PROBLEM DETAILS » Below are some entries. Repeat exactly the lines from the one with "# Go Barber" through the one with "另外第13行和第23行也累计对变量 **4%** 赋值两次,此处也未能做到一个内存地址只被赋值一次.", and only those.

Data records
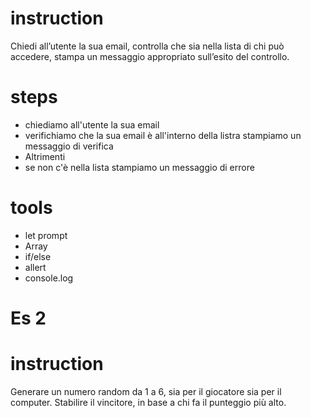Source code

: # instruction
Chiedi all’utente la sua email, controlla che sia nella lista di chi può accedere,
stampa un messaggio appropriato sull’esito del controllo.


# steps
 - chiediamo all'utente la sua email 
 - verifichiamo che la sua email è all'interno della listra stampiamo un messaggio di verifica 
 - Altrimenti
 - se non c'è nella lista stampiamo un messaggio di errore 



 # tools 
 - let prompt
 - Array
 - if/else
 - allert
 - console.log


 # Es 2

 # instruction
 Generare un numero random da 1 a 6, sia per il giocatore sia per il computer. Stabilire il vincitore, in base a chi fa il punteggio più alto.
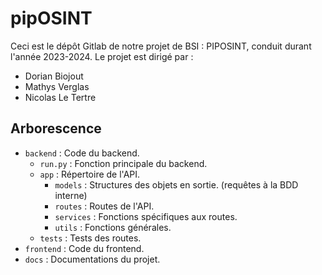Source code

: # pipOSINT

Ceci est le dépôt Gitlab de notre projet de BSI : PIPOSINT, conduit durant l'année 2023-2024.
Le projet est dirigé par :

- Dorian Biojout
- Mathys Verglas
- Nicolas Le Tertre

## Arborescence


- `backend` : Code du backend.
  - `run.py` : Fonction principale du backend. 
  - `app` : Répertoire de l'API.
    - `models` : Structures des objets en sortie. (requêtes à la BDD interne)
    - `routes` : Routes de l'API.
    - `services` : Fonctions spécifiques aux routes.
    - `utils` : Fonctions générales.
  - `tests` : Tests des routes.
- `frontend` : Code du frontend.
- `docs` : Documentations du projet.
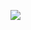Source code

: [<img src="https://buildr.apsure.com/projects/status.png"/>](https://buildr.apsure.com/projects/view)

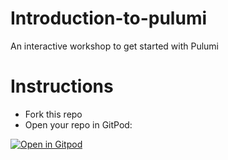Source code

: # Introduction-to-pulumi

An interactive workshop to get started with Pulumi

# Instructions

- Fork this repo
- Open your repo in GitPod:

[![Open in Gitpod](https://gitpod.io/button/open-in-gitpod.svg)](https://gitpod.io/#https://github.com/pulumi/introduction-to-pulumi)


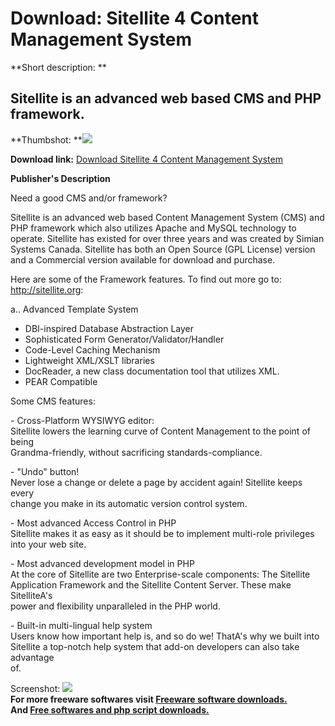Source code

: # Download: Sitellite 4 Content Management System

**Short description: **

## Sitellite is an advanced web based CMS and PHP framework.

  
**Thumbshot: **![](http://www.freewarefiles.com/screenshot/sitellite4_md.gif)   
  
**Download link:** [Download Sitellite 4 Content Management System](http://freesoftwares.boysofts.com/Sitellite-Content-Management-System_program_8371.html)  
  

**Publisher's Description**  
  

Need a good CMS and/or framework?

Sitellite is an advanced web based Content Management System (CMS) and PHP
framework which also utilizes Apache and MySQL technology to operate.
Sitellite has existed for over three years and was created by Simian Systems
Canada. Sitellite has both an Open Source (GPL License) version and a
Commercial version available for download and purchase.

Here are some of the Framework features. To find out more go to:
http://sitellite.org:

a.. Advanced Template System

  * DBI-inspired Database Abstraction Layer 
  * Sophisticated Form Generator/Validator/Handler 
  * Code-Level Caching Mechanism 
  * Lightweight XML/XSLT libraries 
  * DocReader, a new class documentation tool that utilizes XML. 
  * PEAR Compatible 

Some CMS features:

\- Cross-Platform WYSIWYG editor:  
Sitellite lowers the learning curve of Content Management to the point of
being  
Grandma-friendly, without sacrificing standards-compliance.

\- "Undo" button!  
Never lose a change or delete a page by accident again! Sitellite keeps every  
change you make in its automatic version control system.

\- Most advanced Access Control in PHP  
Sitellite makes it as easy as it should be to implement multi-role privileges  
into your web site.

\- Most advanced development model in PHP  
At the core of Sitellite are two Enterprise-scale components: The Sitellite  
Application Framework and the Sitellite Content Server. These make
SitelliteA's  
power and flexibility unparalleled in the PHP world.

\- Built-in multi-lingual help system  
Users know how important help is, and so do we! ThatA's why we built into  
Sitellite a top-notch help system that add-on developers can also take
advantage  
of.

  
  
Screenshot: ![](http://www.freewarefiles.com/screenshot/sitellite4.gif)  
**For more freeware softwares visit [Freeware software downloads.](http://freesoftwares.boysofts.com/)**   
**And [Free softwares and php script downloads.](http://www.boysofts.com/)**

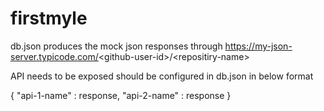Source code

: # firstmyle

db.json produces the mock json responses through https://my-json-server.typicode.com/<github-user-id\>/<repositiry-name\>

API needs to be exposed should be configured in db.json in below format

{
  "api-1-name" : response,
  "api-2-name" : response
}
...
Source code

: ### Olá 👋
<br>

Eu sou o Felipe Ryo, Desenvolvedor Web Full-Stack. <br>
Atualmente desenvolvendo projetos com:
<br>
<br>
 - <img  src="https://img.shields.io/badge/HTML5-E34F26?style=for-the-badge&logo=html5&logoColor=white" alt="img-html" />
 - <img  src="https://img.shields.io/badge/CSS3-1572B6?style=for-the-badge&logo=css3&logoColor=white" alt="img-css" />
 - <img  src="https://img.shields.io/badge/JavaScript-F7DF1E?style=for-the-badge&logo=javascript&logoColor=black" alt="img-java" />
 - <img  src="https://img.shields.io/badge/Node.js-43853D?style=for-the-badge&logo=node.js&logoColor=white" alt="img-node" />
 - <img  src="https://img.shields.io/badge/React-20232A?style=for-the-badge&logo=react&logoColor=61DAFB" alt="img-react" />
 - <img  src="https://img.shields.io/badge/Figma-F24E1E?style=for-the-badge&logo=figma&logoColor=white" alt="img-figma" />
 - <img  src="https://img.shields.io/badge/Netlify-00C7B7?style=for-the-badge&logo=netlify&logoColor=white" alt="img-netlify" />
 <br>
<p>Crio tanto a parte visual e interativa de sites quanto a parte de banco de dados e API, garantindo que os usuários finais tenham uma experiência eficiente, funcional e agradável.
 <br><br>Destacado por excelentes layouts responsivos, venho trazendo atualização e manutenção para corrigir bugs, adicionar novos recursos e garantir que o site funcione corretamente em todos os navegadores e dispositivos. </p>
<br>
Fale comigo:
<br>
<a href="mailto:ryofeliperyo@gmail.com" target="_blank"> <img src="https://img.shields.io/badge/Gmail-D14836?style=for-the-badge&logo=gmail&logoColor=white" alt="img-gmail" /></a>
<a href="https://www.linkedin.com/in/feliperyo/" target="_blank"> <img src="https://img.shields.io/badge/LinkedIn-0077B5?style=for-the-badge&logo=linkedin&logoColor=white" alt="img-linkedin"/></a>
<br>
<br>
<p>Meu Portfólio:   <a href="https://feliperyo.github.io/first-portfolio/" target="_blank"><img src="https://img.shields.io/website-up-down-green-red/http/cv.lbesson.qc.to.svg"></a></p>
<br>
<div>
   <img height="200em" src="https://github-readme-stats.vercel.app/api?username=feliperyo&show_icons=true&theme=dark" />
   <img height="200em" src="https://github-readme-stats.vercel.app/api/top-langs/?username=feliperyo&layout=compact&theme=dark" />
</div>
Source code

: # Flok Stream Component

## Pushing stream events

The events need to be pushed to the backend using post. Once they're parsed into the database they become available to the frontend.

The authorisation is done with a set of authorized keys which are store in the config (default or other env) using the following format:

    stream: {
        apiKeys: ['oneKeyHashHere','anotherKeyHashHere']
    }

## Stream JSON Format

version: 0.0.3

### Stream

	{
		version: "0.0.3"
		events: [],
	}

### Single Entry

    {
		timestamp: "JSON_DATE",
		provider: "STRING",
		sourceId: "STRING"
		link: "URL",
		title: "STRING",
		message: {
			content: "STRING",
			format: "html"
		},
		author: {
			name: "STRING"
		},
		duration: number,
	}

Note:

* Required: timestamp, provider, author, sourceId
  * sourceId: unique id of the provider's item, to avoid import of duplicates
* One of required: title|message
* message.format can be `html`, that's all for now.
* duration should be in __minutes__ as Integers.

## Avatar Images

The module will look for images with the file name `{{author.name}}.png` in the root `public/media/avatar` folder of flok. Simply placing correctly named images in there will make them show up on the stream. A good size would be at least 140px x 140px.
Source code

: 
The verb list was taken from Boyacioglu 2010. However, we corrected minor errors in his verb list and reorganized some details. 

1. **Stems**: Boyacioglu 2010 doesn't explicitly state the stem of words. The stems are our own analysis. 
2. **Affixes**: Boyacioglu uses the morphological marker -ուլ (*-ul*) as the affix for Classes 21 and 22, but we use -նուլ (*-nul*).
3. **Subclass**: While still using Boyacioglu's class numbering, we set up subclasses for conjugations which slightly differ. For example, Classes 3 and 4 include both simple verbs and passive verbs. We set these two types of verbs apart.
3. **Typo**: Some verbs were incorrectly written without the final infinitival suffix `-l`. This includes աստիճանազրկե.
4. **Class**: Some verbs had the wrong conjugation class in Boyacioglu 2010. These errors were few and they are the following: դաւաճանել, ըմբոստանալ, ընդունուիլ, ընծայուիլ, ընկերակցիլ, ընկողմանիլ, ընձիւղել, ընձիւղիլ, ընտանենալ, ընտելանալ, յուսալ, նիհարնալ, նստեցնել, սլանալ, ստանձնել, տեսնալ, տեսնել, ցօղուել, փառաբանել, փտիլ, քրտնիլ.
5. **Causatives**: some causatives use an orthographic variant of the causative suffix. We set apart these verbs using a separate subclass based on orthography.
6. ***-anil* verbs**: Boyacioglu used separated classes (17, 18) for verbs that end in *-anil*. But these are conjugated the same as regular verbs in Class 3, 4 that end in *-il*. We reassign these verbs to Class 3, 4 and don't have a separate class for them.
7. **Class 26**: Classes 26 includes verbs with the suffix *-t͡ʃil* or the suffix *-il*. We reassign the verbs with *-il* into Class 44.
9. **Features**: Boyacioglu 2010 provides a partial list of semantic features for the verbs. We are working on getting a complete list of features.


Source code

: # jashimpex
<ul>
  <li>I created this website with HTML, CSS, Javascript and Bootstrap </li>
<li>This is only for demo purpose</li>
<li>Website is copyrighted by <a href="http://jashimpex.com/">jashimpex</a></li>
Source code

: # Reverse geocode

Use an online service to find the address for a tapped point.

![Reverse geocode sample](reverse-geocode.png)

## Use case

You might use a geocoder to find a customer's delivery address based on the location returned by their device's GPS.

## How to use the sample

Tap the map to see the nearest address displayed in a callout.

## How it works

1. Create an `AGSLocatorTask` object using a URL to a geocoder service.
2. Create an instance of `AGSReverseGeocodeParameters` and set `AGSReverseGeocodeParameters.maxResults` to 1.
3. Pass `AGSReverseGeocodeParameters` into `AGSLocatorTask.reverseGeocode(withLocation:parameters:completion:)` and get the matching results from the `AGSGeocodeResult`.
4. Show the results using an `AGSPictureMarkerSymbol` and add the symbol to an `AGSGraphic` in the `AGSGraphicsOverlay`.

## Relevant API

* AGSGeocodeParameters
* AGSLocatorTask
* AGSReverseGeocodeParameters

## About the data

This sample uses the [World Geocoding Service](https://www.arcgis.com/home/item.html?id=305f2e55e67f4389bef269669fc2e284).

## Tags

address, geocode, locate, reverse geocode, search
* * *
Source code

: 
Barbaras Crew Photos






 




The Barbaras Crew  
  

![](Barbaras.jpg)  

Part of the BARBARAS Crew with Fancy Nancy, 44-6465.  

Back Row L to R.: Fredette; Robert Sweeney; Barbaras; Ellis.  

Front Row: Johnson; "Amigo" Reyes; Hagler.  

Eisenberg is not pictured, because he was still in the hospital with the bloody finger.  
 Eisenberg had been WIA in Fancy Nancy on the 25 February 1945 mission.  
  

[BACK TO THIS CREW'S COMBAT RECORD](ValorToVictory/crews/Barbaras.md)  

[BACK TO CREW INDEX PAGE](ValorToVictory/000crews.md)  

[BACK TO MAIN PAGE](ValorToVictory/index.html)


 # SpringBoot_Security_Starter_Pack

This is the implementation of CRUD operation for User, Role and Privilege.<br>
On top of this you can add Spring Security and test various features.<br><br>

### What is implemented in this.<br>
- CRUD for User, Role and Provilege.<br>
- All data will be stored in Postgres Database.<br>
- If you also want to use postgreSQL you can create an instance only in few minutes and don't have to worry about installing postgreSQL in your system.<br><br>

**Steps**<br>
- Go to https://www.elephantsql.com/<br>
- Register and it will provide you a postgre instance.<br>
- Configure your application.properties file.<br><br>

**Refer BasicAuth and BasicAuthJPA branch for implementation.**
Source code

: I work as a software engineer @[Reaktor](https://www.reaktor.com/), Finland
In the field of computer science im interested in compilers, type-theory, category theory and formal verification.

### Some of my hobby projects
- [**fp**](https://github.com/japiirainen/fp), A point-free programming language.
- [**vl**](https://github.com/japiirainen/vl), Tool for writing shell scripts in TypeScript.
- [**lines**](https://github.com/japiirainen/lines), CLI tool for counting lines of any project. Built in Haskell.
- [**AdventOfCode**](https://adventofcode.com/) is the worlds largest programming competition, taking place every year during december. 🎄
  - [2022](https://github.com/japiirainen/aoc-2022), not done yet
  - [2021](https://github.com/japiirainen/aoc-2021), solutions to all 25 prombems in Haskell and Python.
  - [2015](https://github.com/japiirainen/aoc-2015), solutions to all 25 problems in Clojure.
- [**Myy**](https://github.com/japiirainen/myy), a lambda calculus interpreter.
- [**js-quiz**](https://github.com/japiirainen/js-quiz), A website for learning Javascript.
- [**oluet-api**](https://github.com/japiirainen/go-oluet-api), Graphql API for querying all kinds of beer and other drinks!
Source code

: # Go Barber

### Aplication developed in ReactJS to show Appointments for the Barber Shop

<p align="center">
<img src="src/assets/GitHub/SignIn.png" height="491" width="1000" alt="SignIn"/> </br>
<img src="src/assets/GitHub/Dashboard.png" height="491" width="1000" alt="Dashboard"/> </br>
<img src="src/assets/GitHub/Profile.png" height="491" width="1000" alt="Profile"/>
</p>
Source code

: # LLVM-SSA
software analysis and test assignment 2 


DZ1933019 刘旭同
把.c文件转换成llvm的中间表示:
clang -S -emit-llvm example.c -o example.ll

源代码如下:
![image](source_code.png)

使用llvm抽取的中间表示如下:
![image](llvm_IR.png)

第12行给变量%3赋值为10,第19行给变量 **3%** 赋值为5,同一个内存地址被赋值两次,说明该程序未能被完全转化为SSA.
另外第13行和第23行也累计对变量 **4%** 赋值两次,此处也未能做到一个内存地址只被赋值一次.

RESPONSE TO THIS TASK »
: # Go Barber

### Aplication developed in ReactJS to show Appointments for the Barber Shop

<p align="center">
<img src="src/assets/GitHub/SignIn.png" height="491" width="1000" alt="SignIn"/> </br>
<img src="src/assets/GitHub/Dashboard.png" height="491" width="1000" alt="Dashboard"/> </br>
<img src="src/assets/GitHub/Profile.png" height="491" width="1000" alt="Profile"/>
</p>
Source code

: # LLVM-SSA
software analysis and test assignment 2 


DZ1933019 刘旭同
把.c文件转换成llvm的中间表示:
clang -S -emit-llvm example.c -o example.ll

源代码如下:
![image](source_code.png)

使用llvm抽取的中间表示如下:
![image](llvm_IR.png)

第12行给变量%3赋值为10,第19行给变量 **3%** 赋值为5,同一个内存地址被赋值两次,说明该程序未能被完全转化为SSA.
另外第13行和第23行也累计对变量 **4%** 赋值两次,此处也未能做到一个内存地址只被赋值一次.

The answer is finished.